Last year I had been to Lukang once while on duty but I was pretty excited to go again because you can also buy some delicious food there! So Kate and I walked around the narrow, winding streets of Lukang on Saturday afternoon and had some of our favorite 11th grade students guiding us around. I really like to take advantage of opportunities like this because it completely turns the tables on my usual teacher-student relationships; it's a really cool way to let the students teach us something about their country and culture.
After a fried oyster pancake, traditional peanut "candy" (not like candy really, it was like a weird wispy almost cotton-candy-esk wrapping around a pocket of peanut powder/paste....sounds weird, but it was pretty delicious), and a cup of the self-proclaimed best iced jasmine milk tea in Taiwan, we boarded the bus again. Kate and I got a good chance to catch up on the bus ride, so all around it was a very nice afternoon.

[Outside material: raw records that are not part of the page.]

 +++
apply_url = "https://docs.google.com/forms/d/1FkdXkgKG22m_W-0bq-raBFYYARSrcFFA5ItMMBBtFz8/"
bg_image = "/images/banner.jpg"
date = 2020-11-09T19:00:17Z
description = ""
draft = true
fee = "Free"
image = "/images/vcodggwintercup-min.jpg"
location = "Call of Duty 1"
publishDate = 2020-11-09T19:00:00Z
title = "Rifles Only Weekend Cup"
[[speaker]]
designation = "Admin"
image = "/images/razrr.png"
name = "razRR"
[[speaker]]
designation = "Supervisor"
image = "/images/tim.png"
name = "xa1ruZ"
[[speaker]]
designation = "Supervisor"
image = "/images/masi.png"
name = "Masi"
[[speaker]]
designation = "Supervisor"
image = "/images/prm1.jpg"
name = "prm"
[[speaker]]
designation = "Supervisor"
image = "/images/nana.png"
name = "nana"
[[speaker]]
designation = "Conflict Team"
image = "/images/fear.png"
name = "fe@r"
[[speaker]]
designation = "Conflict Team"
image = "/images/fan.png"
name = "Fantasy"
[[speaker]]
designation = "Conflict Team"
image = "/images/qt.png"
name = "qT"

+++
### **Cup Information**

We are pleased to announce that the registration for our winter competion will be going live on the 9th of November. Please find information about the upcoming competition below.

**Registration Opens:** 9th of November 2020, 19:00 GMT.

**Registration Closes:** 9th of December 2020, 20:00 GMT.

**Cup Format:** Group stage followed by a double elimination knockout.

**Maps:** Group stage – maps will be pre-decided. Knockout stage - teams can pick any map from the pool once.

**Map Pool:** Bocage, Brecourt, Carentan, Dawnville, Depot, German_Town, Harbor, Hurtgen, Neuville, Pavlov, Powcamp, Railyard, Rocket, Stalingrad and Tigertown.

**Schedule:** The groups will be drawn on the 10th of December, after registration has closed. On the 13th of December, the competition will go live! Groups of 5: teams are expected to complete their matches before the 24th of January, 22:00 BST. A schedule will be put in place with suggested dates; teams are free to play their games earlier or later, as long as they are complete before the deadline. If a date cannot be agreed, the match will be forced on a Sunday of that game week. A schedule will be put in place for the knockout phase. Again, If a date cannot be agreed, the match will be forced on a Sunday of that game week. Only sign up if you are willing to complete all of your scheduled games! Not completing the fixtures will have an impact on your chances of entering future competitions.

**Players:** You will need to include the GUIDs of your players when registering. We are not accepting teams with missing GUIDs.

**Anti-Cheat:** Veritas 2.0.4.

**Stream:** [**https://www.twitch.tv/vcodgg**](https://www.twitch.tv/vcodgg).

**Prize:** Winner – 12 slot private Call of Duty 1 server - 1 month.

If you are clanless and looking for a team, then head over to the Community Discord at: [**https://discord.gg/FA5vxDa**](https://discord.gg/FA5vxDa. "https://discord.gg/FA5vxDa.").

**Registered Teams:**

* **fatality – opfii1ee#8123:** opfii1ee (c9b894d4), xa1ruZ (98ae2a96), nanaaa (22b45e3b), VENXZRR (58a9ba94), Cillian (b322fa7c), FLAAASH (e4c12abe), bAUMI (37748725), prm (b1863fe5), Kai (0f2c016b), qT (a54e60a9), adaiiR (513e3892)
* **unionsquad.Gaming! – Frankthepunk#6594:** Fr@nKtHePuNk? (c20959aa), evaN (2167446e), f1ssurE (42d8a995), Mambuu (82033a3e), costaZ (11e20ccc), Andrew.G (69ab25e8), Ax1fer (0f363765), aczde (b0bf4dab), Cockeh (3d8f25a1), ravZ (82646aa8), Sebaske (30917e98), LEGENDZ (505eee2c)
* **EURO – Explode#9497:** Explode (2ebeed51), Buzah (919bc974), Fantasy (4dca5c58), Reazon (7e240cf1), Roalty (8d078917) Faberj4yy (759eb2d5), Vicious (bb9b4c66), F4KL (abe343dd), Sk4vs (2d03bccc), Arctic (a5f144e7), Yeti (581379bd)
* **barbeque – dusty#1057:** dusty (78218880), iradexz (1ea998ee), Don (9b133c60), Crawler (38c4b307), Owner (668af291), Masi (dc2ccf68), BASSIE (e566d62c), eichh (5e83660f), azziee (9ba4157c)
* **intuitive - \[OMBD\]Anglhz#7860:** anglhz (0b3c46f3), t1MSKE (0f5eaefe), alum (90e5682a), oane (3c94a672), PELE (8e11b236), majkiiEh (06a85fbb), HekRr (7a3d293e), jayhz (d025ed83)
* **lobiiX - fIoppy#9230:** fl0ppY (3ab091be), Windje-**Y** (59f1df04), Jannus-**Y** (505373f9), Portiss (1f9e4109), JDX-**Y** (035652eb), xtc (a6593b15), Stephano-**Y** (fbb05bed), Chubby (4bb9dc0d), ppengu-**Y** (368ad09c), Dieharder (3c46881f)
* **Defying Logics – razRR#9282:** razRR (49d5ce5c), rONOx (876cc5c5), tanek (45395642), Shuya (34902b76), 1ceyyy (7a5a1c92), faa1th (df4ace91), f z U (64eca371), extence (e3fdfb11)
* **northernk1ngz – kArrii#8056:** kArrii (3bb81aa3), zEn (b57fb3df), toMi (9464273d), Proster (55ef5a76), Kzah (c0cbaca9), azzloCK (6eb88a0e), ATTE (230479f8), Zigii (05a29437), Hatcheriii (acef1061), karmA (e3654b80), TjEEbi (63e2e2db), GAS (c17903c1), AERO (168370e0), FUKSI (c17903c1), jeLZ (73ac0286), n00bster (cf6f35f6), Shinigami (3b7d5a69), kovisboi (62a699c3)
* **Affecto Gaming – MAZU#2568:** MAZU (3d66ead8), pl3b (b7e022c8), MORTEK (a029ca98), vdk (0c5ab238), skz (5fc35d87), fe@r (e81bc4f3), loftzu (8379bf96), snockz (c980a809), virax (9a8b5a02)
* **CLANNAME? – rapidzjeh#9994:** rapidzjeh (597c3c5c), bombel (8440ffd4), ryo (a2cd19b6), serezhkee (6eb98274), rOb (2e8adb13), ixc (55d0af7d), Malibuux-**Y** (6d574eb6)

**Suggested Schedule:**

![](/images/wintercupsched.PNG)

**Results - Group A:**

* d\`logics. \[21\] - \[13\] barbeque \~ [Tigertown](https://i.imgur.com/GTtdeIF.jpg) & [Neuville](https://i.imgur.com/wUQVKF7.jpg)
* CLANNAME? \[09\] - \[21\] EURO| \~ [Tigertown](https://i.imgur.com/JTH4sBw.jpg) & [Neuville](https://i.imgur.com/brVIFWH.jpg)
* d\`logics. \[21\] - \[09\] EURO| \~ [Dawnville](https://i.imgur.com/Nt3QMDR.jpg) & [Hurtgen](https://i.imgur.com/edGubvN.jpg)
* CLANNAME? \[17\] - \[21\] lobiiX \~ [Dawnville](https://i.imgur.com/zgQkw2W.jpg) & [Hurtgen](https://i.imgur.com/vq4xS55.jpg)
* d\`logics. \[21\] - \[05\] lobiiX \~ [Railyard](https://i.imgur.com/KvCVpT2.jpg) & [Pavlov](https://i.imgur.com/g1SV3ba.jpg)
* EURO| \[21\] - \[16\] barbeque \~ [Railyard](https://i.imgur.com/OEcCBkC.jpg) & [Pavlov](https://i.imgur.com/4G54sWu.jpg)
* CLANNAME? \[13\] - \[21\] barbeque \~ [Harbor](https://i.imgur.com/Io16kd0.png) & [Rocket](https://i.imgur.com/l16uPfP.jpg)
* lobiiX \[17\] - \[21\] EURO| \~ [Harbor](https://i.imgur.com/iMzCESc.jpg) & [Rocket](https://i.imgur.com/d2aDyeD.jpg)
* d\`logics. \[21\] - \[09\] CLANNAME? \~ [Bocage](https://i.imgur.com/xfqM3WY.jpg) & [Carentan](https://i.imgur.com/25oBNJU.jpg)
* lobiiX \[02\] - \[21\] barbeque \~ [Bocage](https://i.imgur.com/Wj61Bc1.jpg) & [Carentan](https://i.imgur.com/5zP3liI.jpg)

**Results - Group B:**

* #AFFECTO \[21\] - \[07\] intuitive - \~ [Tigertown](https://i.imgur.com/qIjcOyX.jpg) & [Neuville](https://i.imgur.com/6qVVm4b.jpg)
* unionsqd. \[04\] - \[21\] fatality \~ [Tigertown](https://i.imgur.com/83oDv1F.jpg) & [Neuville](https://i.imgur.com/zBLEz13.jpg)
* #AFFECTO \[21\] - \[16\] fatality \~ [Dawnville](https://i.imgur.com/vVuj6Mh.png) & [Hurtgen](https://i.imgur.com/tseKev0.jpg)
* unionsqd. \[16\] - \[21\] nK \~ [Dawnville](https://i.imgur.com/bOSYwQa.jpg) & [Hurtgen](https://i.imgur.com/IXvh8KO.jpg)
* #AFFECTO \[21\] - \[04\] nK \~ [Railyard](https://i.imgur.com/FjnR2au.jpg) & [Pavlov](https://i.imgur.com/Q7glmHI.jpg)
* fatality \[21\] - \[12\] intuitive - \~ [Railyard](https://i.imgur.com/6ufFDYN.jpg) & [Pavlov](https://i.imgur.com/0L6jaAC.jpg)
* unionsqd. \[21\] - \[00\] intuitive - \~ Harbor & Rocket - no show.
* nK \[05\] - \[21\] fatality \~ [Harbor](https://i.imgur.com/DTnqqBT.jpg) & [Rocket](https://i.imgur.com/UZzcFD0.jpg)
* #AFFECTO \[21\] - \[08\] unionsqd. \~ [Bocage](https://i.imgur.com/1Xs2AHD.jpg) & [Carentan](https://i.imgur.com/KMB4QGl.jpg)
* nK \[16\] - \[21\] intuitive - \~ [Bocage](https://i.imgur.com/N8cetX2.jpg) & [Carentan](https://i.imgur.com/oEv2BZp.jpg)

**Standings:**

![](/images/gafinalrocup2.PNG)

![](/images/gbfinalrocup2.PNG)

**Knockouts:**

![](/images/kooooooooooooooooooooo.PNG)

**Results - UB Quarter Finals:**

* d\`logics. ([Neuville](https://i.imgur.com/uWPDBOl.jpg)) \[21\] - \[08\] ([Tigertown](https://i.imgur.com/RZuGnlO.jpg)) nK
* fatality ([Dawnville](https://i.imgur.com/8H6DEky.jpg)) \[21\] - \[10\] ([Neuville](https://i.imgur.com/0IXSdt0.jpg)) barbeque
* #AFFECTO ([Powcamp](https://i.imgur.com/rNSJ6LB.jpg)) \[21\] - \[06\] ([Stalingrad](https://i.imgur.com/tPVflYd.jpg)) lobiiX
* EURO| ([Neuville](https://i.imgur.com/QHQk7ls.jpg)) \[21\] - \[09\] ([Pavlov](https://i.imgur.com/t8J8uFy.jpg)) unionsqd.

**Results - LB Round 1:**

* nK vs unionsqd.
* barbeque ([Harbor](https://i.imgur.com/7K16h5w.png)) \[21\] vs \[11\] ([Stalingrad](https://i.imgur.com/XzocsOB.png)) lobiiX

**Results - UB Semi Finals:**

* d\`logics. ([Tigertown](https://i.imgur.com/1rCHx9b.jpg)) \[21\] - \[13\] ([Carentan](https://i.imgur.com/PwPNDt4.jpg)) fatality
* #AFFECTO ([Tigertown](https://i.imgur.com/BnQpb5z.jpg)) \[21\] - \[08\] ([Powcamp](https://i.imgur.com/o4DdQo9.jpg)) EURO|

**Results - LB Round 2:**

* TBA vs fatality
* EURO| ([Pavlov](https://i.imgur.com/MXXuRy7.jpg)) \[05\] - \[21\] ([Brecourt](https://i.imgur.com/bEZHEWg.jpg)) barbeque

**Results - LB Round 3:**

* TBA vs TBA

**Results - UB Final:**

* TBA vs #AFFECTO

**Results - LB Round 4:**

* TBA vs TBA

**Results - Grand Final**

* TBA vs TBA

That evening a group of us teachers decided to go out to dinner then. There were quite a few of us which I always enjoy because then we really have a great gang of Americans on scooters driving around the city! When this happens, we both intrigue and terrify the locals. It is awesome.
Last night we weren't heading into Taichung though, we were heading out and up. With one of the new teachers riding on the back of my scooter, our gang traveled up the mountains surrounding Taichung for about 45 minutes to a restaurant on top of a super high ridge overlooking the city lights. There we had dinner at the Mushroom Palace. Now we're not really sure what the name of this place actually is, but since they serve any and all kinds of mushrooms that are grown on that mountainside, we thought that would be an appropriate name for the place.
After a wonderful dinner of traditional mushroom hotpot, we decided to check out a pseudo-underground bar that we had been hearing about for a while. In the same area of the city, out in the foothills of the mountains around Taichung, there is an abandoned amusement park. This is the site that a few crazy foreigners have created some sort of hippy cooperative including a bar called The Refuge. This is were we went.
To say it was bizarre is probably the understatement of the year. The actual bar is pretty normal, big on the inside with your standard bar stools and pool tables. I mean, its pretty weird to be in a room with almost all foreigners and be able to understand the conversations around you, but you get used to that. It really gets odd when you start exploring the grounds because you can walk in the dried out lazy river, check out the old zip lines (not go on them, I'm pretty sure that would be certain death), or go explore in the odd African safari themed statues. It has a creepy, scene-from-a-horror-film feel to it, and all the while I was concerned that I would run into one of the seven poisonous snakes in Taiwan. Have no fear, we didn't see any wildlife besides the bugs out there!
It's weekends like this one that really reinvigorates my love of Taiwan. It is easy to forget you are living in a foreign country when you teach all day and come home at night only to grade more, plan more, and go to bed. It's the weekends that remind me how cool of an experience this is, and I still love it!